Share your dilemmas and get honest opinions from other Mumsnetters.

To expect my baby to sleep?

50 replies

BrightOranges · 31/08/2016 22:54

OK I know this has been done to death but please, please, please! Why won't my baby sleep?!

I'm going mad with my own lack of sleep. I don't mean that flippantly. Single parent of two with no support. Always felt quite strong and in control but this is really getting to me.

I can't and won't do controlled crying. My back is killing me from keep leaning over the cot and trying to soothe. That doesn't always work either. Then when asleep, great! I edge out of the room but as soon as I leave "wahhhhhhhhhhhh" how does my baby know?!

15 months old and never sleeps more than two hours.
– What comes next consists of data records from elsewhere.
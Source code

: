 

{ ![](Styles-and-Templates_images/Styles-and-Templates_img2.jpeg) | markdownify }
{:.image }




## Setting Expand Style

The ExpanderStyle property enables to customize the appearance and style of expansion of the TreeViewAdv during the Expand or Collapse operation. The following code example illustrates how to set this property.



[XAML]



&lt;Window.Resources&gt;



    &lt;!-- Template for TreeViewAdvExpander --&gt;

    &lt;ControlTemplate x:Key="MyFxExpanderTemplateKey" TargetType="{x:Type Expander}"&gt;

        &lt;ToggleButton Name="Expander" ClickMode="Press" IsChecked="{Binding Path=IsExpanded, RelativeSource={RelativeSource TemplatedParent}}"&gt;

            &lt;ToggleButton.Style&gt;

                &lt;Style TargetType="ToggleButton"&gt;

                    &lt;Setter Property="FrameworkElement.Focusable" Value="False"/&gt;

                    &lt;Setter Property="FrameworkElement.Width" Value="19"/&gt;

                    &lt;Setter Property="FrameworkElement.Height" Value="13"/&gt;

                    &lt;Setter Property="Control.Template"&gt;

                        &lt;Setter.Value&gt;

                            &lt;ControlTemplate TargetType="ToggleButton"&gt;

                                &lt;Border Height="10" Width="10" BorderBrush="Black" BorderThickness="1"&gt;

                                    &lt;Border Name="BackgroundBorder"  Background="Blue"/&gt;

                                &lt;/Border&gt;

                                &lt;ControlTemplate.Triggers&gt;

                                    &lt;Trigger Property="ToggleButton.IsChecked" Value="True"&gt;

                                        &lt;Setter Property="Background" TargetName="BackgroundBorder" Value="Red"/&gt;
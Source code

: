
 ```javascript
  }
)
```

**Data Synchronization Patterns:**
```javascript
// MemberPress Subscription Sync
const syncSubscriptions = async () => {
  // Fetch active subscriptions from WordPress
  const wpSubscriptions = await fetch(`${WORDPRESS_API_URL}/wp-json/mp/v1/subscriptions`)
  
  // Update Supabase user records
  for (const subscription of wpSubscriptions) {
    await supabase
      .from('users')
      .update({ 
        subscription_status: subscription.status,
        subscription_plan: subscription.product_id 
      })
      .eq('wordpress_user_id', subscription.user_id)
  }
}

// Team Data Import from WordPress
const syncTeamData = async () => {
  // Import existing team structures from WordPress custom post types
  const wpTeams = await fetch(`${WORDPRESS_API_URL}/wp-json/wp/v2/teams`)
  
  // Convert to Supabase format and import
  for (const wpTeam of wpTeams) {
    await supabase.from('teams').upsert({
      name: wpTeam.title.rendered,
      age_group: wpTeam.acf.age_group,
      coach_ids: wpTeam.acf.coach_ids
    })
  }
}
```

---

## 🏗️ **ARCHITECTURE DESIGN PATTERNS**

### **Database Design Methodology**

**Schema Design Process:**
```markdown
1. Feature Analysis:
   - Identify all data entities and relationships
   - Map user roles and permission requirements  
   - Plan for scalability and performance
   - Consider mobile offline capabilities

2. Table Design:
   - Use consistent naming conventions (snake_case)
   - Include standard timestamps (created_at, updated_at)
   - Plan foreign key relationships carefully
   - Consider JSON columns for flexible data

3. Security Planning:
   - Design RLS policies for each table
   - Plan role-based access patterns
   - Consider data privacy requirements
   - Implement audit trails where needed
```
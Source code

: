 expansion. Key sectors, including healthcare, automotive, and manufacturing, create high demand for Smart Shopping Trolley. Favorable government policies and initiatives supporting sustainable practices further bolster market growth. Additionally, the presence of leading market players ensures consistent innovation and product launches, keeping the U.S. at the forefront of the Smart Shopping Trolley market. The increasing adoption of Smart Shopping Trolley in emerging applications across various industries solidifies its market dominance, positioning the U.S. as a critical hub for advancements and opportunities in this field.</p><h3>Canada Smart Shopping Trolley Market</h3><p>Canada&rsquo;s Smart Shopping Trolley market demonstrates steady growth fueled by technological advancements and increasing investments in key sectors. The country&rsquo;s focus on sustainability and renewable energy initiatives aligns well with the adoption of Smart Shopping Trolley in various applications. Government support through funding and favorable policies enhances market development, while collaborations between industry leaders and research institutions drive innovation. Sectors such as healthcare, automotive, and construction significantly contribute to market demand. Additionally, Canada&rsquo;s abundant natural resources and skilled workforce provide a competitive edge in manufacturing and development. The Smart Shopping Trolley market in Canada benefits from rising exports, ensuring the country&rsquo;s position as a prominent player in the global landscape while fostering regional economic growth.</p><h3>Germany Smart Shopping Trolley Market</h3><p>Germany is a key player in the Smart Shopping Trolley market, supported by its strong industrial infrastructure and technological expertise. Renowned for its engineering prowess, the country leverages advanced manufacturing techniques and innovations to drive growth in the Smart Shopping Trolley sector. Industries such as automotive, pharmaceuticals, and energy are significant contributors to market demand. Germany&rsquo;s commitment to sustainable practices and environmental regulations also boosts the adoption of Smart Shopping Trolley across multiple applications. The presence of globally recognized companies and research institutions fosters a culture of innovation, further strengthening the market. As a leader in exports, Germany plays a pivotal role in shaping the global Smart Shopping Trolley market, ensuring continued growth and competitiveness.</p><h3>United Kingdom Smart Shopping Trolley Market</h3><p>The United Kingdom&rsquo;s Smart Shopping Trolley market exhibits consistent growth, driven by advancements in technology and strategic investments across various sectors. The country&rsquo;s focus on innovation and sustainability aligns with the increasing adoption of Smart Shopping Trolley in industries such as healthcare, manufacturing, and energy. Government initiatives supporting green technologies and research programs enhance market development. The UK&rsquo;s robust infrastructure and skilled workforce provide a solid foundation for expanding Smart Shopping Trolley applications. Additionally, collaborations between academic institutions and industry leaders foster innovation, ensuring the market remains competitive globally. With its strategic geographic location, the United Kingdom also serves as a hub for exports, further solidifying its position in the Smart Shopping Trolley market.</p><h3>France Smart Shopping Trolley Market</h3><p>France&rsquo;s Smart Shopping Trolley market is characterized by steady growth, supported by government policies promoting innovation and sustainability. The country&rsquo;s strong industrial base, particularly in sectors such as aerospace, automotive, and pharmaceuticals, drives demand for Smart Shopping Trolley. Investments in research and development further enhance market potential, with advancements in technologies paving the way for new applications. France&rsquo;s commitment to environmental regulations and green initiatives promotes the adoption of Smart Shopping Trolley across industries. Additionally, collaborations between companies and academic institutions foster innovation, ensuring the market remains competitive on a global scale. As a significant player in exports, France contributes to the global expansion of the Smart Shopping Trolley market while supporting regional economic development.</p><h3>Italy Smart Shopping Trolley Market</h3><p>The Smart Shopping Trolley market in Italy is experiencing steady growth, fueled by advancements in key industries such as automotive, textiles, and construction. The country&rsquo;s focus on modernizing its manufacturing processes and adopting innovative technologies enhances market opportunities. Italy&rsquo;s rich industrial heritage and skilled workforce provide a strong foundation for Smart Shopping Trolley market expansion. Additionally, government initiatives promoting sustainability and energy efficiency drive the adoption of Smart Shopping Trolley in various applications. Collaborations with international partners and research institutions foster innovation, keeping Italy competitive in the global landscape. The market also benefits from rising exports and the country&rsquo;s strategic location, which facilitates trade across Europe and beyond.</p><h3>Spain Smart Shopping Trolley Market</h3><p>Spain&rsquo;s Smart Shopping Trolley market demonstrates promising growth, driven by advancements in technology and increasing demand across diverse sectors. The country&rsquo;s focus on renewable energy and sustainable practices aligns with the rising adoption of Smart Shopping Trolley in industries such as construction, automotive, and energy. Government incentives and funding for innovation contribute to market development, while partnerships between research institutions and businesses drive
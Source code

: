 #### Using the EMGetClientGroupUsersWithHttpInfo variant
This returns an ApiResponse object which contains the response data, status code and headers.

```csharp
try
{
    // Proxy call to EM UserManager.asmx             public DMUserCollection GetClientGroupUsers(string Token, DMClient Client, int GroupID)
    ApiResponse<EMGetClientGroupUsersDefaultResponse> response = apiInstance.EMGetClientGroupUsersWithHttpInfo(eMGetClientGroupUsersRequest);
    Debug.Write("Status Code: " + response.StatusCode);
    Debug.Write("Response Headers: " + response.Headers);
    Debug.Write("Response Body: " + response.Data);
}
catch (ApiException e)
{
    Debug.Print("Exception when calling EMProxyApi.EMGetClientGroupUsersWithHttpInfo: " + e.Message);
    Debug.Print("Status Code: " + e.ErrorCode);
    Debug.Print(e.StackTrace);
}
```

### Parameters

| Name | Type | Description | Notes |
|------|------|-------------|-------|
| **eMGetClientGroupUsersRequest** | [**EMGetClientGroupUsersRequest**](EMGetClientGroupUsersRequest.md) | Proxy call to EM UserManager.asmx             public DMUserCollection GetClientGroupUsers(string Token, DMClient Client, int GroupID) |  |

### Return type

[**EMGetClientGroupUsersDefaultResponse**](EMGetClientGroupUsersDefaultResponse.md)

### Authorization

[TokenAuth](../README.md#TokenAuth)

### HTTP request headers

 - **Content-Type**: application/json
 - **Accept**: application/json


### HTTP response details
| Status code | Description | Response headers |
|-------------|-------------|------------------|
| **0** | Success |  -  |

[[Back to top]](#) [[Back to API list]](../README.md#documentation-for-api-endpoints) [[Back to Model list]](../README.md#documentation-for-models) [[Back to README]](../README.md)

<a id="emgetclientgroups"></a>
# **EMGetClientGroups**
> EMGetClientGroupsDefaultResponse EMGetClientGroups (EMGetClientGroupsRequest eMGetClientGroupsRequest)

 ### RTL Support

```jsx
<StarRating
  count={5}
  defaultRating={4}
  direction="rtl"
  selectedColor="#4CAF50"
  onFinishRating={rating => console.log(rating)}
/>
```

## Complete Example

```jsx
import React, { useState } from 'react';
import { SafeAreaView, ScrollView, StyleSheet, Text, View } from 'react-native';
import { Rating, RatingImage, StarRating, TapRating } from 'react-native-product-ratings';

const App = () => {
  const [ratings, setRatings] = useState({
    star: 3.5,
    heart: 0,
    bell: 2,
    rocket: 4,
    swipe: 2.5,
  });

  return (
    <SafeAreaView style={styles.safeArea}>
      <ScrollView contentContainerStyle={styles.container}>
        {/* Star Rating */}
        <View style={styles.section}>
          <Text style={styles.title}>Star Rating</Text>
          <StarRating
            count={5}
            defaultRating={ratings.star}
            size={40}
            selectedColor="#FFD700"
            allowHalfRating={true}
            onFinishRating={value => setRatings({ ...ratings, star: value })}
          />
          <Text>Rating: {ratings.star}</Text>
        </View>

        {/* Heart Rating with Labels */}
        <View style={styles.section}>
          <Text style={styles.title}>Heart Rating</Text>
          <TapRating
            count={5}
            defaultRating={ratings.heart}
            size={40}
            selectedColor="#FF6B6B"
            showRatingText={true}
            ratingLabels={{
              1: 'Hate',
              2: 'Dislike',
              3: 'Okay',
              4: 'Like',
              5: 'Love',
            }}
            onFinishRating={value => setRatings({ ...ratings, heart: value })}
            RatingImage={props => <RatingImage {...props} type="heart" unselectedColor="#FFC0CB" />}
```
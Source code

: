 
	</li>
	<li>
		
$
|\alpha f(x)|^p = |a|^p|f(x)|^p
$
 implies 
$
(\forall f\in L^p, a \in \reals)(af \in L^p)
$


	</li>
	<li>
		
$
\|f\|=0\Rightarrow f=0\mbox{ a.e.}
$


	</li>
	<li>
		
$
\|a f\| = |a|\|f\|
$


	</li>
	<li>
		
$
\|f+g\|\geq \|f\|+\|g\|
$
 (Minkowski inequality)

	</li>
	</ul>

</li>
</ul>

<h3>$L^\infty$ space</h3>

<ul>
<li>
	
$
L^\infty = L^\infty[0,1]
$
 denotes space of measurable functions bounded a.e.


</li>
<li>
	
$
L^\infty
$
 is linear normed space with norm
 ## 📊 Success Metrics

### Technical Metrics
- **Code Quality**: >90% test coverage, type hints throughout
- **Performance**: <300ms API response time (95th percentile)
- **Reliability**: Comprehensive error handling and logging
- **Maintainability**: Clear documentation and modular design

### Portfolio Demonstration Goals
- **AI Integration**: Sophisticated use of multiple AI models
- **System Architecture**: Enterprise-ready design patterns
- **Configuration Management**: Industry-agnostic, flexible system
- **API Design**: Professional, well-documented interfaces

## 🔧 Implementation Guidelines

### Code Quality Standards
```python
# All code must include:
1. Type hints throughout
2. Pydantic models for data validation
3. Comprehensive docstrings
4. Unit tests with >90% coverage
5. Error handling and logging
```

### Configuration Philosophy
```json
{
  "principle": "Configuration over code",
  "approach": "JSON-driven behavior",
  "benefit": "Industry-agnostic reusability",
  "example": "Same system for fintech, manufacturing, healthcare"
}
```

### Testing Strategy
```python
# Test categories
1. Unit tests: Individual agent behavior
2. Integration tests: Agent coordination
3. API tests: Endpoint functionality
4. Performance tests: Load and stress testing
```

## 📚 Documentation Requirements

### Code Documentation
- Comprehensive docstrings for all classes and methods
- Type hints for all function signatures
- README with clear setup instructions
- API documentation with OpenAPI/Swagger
But how when we went away and was in a travel cot slept through for the first (and last!) time ever 9pm-6am. I kept waking up alarmed listening for breathing.

Why doesn't my baby, well, sleep like a baby? And who are these babies that do? Not mine that's for sure!!

I feel like I can't cope and I don't like it. I'm so so tired every day all day. I also work. I'm becoming stressed and quickly irritated. I feel my body burning up all over during the night when baby wakes up crying. I know that doesn't help and they can sense it.

AIBU to want for us both to sleep?

OP posts:
BrightOranges · 01/09/2016 00:26

Thank you Claireshh

I will try that. Although I get anxious thinking about the crying because I can't bear to hear the distress. But at the same time I'm very aware I need to sleep. There are a few soft toys already in the cot but maybe I should only have one special teddy?

OP posts:
Yorkieheaven · 01/09/2016 00:28

The above actually is another form of cc it's not letting them cry!! And not soothing it's letting them cry but soothing them without picking up or feeding.

Far far too many myths and bad practice that tarnish CC

BrightOranges · 01/09/2016 00:29

I've had to go in four times since I started this thread until eventually I picked her up, went to the loo (holding her), turned everything off and am now in bed with her feeding. I can't go on like this.

OP posts:
Yorkieheaven · 01/09/2016 00:31

Cc is not about letting your child cry I soothed for hours or distressing them. Angry wish people would listen and research properly instead of snap judging ( not meant for you op)

BrightOranges · 01/09/2016 00:32

I don't understand thr concept that cc isn't letting them cry. It is. They are crying, not picking them up, therefore, it's letting them cry.

OP posts:
BrightOranges · 01/09/2016 00:33

I just find it too distressing. If I pick her up she doesn't cry. If I don't, she cries.

OP posts:
MyCatIsSparticus · 01/09/2016 00:37

I understand not wanting to let kids cio but I wonder if the week that you put them through it is worth it for the huge improvement in your mood and for the unbroken sleep that they need.

Yorkieheaven · 01/09/2016 00:38

Don't pick her up tomorrow stroke her and stay by her. Be firm

why are you feeding a 15 month old? If she's thirsty give her a drink and let her feed herself.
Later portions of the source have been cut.